Exercise:
Of the records below, reproduce only the span that opens with the line containing "根据条件(22.3)，在上式" and closes with the last line.

Records shown:
>>>>>

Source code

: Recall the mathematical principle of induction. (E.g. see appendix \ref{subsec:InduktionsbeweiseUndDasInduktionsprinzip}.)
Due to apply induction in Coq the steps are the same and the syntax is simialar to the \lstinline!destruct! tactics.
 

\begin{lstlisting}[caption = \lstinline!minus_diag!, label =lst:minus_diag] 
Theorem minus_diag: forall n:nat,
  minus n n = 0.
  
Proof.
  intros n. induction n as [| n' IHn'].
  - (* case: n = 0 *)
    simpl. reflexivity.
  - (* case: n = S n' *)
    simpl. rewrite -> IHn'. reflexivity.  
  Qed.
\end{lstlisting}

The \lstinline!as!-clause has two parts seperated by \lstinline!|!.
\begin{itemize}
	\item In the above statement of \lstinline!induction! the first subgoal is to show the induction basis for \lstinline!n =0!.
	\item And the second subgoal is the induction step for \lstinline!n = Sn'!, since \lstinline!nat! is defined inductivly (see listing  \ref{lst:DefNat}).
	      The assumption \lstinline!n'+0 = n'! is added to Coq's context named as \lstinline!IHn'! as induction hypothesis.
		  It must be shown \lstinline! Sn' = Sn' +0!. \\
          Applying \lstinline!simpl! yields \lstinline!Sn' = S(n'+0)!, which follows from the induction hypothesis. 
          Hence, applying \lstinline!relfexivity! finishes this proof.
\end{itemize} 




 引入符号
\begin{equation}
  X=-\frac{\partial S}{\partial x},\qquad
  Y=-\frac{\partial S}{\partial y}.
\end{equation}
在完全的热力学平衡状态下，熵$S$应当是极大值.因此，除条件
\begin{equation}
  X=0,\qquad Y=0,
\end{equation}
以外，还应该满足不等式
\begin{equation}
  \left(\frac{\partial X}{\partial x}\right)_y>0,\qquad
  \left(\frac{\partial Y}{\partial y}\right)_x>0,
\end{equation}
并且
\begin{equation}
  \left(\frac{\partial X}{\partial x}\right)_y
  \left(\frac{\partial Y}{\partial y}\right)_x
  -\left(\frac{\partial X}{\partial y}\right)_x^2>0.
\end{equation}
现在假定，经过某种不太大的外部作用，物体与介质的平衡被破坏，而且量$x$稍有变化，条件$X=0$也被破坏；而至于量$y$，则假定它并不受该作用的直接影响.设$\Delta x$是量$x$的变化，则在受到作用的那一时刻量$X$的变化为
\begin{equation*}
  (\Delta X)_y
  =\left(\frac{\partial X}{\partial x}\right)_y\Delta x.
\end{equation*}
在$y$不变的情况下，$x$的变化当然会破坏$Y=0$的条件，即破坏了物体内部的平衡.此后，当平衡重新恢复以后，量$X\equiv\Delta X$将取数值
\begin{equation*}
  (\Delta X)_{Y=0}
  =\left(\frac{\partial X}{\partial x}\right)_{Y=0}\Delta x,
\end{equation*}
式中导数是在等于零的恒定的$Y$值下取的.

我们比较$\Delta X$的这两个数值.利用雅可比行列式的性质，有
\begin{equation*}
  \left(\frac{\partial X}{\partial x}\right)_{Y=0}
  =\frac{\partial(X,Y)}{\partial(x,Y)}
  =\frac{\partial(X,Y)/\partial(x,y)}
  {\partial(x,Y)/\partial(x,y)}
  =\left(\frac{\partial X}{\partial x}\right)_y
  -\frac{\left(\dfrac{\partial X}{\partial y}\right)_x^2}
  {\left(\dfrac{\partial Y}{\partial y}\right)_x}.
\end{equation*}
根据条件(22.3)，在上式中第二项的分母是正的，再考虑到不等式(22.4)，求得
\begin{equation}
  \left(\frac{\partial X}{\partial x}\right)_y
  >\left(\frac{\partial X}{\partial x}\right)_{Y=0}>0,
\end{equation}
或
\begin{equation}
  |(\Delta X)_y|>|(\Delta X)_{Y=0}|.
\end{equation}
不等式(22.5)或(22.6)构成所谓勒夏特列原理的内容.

<<<<<

Task answer:
根据条件(22.3)，在上式中第二项的分母是正的，再考虑到不等式(22.4)，求得
\begin{equation}
  \left(\frac{\partial X}{\partial x}\right)_y
  >\left(\frac{\partial X}{\partial x}\right)_{Y=0}>0,
\end{equation}
或
\begin{equation}
  |(\Delta X)_y|>|(\Delta X)_{Y=0}|.
\end{equation}
不等式(22.5)或(22.6)构成所谓勒夏特列原理的内容.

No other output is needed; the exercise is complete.